++++ Records for this task

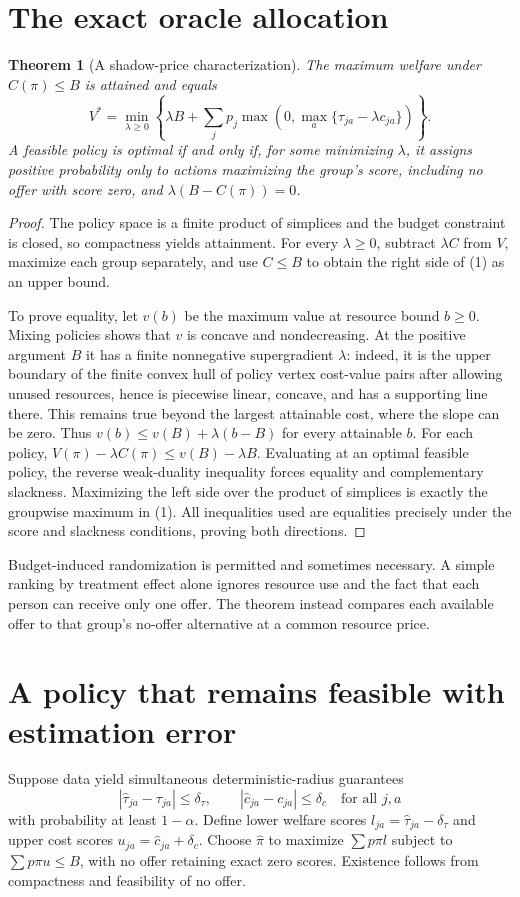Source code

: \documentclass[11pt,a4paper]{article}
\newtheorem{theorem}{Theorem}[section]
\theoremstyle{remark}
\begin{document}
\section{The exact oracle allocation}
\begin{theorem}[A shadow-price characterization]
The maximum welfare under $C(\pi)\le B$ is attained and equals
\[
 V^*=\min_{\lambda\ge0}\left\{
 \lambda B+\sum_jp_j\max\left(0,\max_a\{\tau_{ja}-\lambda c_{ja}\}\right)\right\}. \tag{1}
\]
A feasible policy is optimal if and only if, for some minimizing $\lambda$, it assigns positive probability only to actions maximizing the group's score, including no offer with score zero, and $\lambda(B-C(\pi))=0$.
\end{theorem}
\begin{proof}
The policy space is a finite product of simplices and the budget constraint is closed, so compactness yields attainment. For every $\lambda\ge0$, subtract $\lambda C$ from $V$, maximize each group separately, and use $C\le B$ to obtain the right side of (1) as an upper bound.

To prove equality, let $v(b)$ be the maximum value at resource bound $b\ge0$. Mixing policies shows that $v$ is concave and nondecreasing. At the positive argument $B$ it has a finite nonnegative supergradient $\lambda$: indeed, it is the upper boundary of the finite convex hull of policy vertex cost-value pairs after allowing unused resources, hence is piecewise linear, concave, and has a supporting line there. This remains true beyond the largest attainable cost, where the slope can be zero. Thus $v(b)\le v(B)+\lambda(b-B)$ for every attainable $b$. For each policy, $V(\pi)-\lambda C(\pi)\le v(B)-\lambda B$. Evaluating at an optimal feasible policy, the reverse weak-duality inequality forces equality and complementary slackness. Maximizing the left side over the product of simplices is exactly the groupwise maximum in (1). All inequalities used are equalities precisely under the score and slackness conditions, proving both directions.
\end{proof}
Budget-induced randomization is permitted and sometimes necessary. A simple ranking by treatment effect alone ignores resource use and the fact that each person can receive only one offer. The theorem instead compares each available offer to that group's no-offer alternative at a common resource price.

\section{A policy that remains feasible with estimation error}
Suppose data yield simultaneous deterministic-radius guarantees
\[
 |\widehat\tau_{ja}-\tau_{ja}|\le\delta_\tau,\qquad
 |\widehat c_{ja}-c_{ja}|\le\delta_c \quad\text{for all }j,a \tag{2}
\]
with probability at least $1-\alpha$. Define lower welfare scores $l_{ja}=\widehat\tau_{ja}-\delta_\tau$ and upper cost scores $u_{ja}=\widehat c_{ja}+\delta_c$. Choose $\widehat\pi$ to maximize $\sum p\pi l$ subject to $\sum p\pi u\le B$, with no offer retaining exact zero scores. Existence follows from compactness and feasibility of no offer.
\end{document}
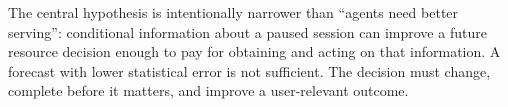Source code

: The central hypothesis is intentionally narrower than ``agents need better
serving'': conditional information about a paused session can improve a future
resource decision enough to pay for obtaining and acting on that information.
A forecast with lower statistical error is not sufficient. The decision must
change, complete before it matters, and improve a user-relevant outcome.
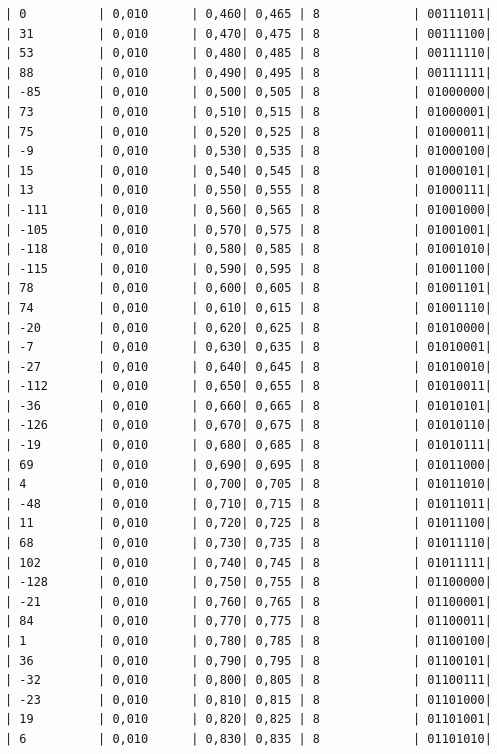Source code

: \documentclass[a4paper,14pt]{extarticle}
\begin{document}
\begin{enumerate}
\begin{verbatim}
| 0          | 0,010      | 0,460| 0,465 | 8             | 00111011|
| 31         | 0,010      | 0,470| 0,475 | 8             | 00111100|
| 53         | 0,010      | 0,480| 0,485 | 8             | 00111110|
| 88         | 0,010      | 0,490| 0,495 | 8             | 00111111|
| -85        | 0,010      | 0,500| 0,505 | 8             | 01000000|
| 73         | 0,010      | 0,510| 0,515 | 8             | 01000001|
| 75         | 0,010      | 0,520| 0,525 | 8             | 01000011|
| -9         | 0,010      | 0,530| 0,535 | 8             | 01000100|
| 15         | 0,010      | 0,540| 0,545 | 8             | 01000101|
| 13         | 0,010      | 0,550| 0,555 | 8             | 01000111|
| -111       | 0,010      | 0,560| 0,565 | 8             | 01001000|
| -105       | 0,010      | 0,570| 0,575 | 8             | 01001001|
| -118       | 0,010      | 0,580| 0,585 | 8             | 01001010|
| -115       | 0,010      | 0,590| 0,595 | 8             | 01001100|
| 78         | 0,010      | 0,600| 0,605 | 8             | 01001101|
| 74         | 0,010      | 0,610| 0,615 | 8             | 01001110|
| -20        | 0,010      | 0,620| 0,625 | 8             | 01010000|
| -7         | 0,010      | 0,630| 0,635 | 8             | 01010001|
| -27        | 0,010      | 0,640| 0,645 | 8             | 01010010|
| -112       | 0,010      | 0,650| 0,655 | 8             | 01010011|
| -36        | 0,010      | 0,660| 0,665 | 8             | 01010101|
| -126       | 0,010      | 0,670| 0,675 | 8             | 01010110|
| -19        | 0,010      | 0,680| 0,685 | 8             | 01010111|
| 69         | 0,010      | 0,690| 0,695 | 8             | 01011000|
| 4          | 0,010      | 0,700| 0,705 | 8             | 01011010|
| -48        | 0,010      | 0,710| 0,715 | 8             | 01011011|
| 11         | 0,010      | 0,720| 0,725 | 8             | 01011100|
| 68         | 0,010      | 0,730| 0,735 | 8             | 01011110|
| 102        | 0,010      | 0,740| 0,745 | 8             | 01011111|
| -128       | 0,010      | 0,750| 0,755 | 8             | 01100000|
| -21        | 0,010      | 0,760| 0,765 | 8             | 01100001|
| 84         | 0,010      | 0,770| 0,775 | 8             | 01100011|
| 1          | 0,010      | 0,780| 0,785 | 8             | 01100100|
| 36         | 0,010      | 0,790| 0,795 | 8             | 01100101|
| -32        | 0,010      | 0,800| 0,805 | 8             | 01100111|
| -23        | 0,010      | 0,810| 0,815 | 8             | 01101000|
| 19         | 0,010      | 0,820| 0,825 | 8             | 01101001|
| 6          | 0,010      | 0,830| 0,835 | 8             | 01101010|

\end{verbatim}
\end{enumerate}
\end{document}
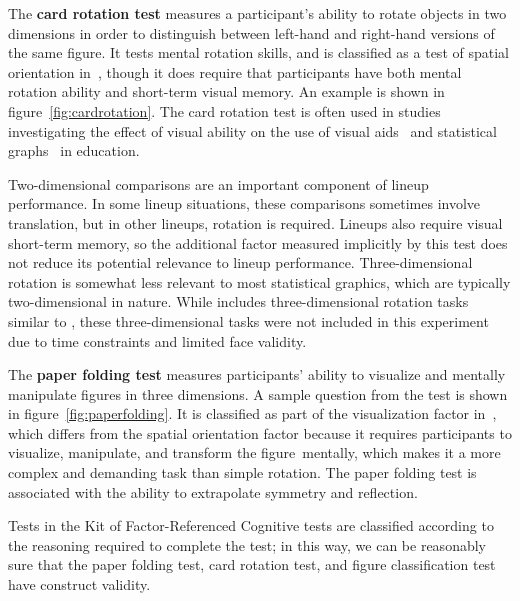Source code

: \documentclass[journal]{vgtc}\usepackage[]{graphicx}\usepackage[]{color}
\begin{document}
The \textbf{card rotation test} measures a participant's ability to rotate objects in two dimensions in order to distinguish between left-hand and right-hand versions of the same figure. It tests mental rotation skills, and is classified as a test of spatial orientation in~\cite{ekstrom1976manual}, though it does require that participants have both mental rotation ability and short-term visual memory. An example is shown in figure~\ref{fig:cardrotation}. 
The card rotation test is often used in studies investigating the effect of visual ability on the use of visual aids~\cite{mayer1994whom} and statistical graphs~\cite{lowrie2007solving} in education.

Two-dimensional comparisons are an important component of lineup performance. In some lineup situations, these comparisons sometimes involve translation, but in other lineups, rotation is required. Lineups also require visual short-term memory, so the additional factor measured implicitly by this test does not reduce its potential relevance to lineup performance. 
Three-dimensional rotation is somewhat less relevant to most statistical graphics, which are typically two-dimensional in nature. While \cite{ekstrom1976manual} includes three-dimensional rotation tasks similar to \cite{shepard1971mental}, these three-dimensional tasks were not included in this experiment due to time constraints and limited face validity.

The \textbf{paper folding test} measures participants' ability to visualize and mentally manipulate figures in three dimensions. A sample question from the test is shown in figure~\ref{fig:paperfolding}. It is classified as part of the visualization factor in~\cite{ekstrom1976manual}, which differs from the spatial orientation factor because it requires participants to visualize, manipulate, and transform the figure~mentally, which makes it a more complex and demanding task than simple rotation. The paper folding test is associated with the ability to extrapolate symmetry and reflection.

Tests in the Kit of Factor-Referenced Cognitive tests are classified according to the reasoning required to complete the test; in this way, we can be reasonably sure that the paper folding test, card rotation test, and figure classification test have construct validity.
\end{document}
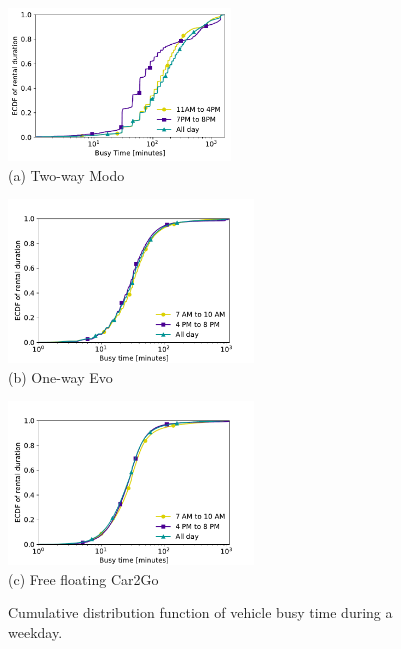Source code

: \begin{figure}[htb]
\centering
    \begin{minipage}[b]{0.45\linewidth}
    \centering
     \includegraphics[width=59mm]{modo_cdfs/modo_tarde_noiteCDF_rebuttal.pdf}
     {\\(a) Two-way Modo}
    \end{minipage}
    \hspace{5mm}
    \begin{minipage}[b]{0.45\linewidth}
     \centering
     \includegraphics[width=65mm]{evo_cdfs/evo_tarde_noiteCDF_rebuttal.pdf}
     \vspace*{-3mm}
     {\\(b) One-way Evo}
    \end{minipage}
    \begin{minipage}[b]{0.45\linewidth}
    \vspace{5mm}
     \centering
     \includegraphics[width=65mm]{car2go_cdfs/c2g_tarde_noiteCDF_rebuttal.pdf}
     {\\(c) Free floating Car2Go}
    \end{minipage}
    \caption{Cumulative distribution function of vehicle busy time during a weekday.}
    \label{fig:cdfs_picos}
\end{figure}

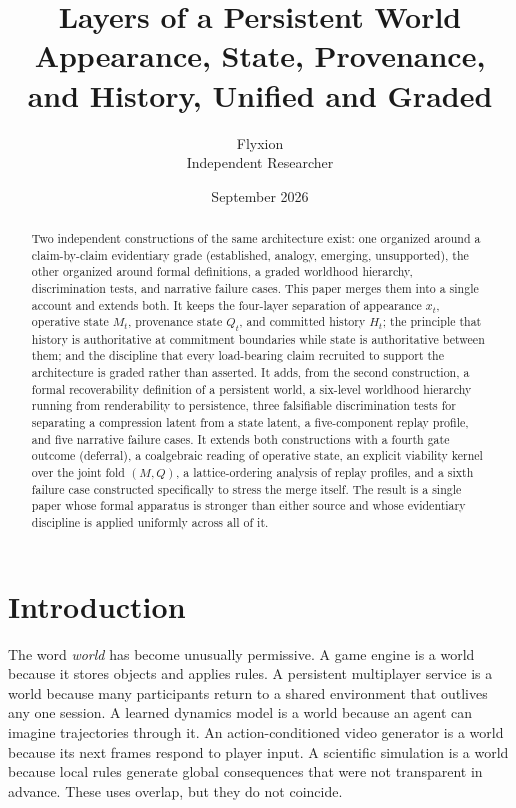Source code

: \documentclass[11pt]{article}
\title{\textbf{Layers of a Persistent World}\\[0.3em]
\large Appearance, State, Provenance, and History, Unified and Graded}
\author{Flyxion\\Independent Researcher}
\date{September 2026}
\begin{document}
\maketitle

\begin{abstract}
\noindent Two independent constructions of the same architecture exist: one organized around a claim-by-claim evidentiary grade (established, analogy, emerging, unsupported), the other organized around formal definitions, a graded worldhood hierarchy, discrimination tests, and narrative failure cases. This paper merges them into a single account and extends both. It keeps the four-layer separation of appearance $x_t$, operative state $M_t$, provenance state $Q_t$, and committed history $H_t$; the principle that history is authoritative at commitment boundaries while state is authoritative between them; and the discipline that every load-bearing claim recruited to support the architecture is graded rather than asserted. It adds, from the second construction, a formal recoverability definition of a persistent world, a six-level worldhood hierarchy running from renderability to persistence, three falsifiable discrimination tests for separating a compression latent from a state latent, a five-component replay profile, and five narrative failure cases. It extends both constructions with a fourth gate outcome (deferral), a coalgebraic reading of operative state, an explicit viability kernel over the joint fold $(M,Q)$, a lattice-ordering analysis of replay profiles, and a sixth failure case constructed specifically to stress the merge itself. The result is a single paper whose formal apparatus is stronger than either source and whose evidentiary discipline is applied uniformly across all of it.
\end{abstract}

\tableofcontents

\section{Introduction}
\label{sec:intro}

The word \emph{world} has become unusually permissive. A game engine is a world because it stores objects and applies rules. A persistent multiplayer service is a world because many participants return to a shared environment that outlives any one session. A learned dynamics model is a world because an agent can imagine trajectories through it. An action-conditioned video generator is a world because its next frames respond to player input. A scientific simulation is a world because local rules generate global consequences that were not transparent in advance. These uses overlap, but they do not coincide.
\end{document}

++++++++

▶ Task to complete
Nothing but the lines from the first line of the data above through the line holding "The policy space" may appear in the response, copied exactly and without pictures.

▶ Exercise solution
Source code

: \documentclass[11pt,a4paper]{article}
\newtheorem{theorem}{Theorem}[section]
\theoremstyle{remark}
\begin{document}
\section{The exact oracle allocation}
\begin{theorem}[A shadow-price characterization]
The maximum welfare under $C(\pi)\le B$ is attained and equals
\[
 V^*=\min_{\lambda\ge0}\left\{
 \lambda B+\sum_jp_j\max\left(0,\max_a\{\tau_{ja}-\lambda c_{ja}\}\right)\right\}. \tag{1}
\]
A feasible policy is optimal if and only if, for some minimizing $\lambda$, it assigns positive probability only to actions maximizing the group's score, including no offer with score zero, and $\lambda(B-C(\pi))=0$.
\end{theorem}
\begin{proof}
The policy space is a finite product of simplices and the budget constraint is closed, so compactness yields attainment. For every $\lambda\ge0$, subtract $\lambda C$ from $V$, maximize each group separately, and use $C\le B$ to obtain the right side of (1) as an upper bound.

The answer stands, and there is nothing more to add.